WAKE ISLAND & THE HISTORY CHANNEL
Last night I watched the History Channel and the story of Wake Island. I enjoy reading history and also watching it on TV's History Channel. I don't like the usual phony Hollywood versions. Writers too often insert fictional incidents that distort history in favor of entertainment, but in doing so, our children accept this garbage as truth and remember this false history rather than learn the truth. The truth they ignore is often far more interesting and entertaining that that which they concoct, even more imaginative.
When I was a kid I read everything I could get my hands on. I'd check out at least five or six books a week from either the church library, the school library or the local library, but by the time I was around fifteen I was mostly western pulps and sci-fi pulps. My uncle had thwo foot stacks of them around the whole outside porch at the cabin on the lake and summer days I read from sun-up to sun-down and then by flashlight in bed.
All that suddenly changed when I was about 19 (1943), and our Liberty ship was being loaded for a trip across the North Atlantic and through the Artic to Murmansk, USSR. I bought some tomes, real classics, and some history books. I also bought Mein Kampf and Das Kapital. (There are close to half a million references to it when you enter it in Google). I concentrated on more serious reading after that. Then, whenever I could find them in port during the war, the newspapers. To this day I read from one to three newspapers a day.
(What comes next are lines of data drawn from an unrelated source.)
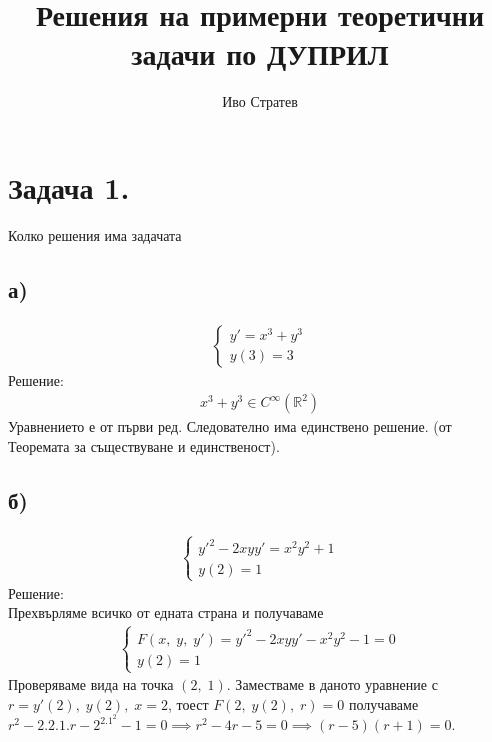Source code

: \documentclass[a4paper, 12pt, oneside]{article}
\title{Решения на примерни теоретични задачи по ДУПРИЛ}
\author{Иво Стратев}
\newcommand{\R}{\mathbb{R}}
\begin{document}
\maketitle
    
\tableofcontents

\section{Задача 1.} Колко решения има задачата

\subsection{а)}
\begin{align*}
\begin{cases}
    y' = x^3 + y^3 \\
    y(3) = 3
\end{cases}
\end{align*}
Решение: \\
\begin{align*}
    x^3 + y^3 \in C^\infty (\R^2)
\end{align*}
Уравнението е от първи ред. Следователно има единствено решение. (от Теоремата за съществуване и единственост).
\subsection{б)}
\begin{align*}
    \begin{cases}
        y'^2 - 2xyy' = x^2y^2 + 1\\
        y(2) = 1
    \end{cases}
\end{align*}
Решение: \\

Прехвърляме всичко от едната страна и получаваме
\begin{align*}
    \begin{cases}
        F(x, \; y, \; y') = y'^2 - 2xyy' - x^2y^2 - 1 = 0 \\
        y(2) = 1
    \end{cases}
\end{align*}
Проверяваме вида на точка $(2, \; 1)$. Заместваме в даното уравнение с \\

$r = y'(2), \; y(2), \; x = 2$, тоест $F(2, \; y(2), \; r) = 0$ получаваме \\

$r^2 - 2.2.1.r - 2^2.1^2 - 1 = 0 \implies r^2 - 4r - 5 = 0 \implies (r - 5)(r + 1) = 0$. \\
\end{document}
My three children are great readers too, but the one son, Jeff, is by far the greatest reader I have ever known. He's also a fine writer about art. He is also completely self-taught. I guess we all are, because none of us went beyond high-school, but as a family we are fairly knowledgeable about American History and keep up with current events.
Most of the day I live in silence. No radio and no TV. I like to let my mind keep me entertained. When I drive, I seldom use music to keep me company; my own company is good enough. I also believe my attention should be on the road, the traffic, and my driving anyway. Lordy, when I was covering up to 60,000 miles a year I saw people reading books, newspapers, maps, combing their hair, bouncing up and down to music, and you name it...I probably saw that too. Driving is really a life or death situation too often, and therefore requires our full attention.
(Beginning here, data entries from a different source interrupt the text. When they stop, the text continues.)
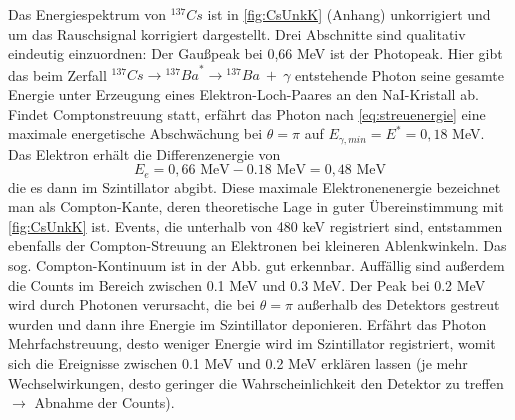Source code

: \documentclass[aps,twocolumn,secnumarabic,nobalancelastpage,amsmath,amssymb,
nofootinbib,superscriptaddress]{revtex4-1}
\begin{document}
\vspace{1em}\noindent Das Energiespektrum von $^{137}Cs$ ist in \cref{fig:CsUnkK} (Anhang) unkorrigiert und um das Rauschsignal korrigiert dargestellt. Drei Abschnitte sind
qualitativ eindeutig einzuordnen:
Der Gaußpeak bei 0,66 MeV ist der Photopeak. Hier gibt das beim Zerfall $^{137}Cs\rightarrow {^{137}Ba}^*\rightarrow {^{137}Ba} \: + \: \gamma$ entstehende Photon seine
gesamte Energie unter Erzeugung eines Elektron-Loch-Paares an den NaI-Kristall ab.
Findet Comptonstreuung statt, erfährt das Photon nach \cref{eq:streuenergie} eine maximale energetische Abschwächung bei $\theta=\pi$ auf
$E_{\gamma,min}=E^*=0,18$ MeV. Das Elektron erhält die Differenzenergie von
\begin{equation*}
  E_e=0,66\text{ MeV} - 0.18\text{ MeV} = 0,48\text{ MeV}
\end{equation*}
die es dann im Szintillator abgibt. Diese maximale Elektronenenergie
bezeichnet man als Compton-Kante, deren theoretische Lage in guter Übereinstimmung mit \cref{fig:CsUnkK} ist.
Events, die unterhalb von 480 keV registriert sind, entstammen ebenfalls der Compton-Streuung an Elektronen bei kleineren Ablenkwinkeln. Das sog. Compton-Kontinuum
ist in der Abb. gut erkennbar.
Auffällig sind außerdem die Counts im Bereich zwischen 0.1 MeV und 0.3 MeV. Der Peak bei 0.2 MeV wird durch Photonen verursacht, die bei $\theta=\pi$ außerhalb des
Detektors gestreut wurden und dann ihre Energie im Szintillator deponieren. Erfährt das Photon Mehrfachstreuung, desto weniger Energie wird im Szintillator registriert,
womit sich die Ereignisse zwischen 0.1 MeV und 0.2 MeV erklären lassen (je mehr Wechselwirkungen, desto geringer die Wahrscheinlichkeit den Detektor zu treffen $\rightarrow$ Abnahme der Counts).
\end{document}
But this Blog started off about the History Channel and Wake Island, right. Well, it is history that tells us what our country is all about, what we fought for, how we fought, and the sacrifices made by our fellow countrymen. However, it is not always taught in this manner. For example, in the Santa Monica High School they were distorting much of our history, teaching the students that we were evil people who took over this country, and that now we have a Facist government. They also refused to follow the state mandate that the Pledge of Allegiance be recited each day in class.
One student stood up to the school's administrators and eventually forced changes to bring them more in line with the directives from the Department of Education in Sacramento. That's all it takes at times, one person to stand up and object when he or she finds something wrong, and to persist until it is corrected.